At M2O, we believe this is one of the hardest and most important truths in drowning prevention.

Many conversations around water safety focus on physical barriers and swimming ability. These are essential. Swim lessons save lives. Lifeguards save lives. Pool gates and life jackets save lives. But there is another layer of prevention that is often harder to talk about because it asks us to confront something deeply human: attention is fragile.
Parents today are carrying enormous mental loads. Phones buzz. Conversations happen. Other children need help. Stress pulls attention in multiple directions at once. Most moments of distraction are ordinary and harmless. Around water, they can become life changing in seconds.
This is why M2O considers the mind to be the first line of water safety.
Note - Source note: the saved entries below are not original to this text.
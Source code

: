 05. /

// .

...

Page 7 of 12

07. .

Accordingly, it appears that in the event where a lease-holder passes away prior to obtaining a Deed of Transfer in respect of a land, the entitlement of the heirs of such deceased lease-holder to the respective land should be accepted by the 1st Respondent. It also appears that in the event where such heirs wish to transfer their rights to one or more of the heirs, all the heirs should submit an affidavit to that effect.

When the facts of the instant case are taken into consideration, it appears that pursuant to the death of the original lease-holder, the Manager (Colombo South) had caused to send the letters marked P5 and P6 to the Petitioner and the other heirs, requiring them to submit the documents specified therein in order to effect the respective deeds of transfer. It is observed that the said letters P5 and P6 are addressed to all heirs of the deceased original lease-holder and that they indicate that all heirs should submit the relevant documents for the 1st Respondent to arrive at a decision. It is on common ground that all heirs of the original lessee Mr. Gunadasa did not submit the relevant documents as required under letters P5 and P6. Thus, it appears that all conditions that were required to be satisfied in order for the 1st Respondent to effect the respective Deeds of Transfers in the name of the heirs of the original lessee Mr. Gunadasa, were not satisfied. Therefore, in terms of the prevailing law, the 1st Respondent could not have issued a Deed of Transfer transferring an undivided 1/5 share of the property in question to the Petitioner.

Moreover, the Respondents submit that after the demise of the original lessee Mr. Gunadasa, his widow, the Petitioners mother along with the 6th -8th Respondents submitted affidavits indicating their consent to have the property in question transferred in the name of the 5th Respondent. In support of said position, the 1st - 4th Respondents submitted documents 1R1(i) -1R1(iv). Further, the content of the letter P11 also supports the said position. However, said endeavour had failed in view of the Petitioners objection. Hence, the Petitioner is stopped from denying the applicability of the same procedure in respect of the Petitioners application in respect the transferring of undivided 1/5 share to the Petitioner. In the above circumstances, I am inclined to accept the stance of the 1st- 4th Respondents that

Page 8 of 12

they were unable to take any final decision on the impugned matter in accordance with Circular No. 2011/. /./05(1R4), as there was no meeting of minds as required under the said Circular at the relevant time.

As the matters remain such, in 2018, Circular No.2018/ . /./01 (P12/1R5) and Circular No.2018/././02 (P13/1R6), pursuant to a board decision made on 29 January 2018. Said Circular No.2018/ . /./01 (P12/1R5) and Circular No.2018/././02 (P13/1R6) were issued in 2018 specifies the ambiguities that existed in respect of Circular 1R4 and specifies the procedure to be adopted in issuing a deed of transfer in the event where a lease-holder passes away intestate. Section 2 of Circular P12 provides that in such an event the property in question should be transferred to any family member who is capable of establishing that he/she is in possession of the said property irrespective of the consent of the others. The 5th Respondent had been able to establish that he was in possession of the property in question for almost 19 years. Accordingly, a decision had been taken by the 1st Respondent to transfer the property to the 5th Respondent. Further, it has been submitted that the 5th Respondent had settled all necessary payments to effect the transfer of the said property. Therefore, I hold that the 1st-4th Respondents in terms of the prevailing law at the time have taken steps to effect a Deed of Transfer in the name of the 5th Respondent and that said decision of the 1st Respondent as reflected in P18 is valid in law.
Awareness is not simply about being physically present near the water. It is about being mentally and emotionally present enough to notice risk, respond quickly, and stay connected to what is happening around you. A distracted nervous system misses things. An overwhelmed mind narrows focus. Fatigue changes reaction time.
We teach breathing, regulation, and mindfulness tools in our swim lessons and water safety classes because calm and aware adults make safer decisions. We want children to learn swimming skills, but we also want families to understand the role that stress, distraction, and emotional overload can play in prevention.
This is not about blame. Blame does not save lives. Awareness can.
At M2O, we believe drowning prevention must include honest conversations about human attention, nervous system regulation, and the realities of modern life. Water safety is not only about what happens in the pool. It begins with how we care for our minds, our focus, and one another before an emergency ever occurs. The intentional work continues in the M2O Swim Lessons and M2O Water Safety programs.
The goal is not perfection. The goal is presence.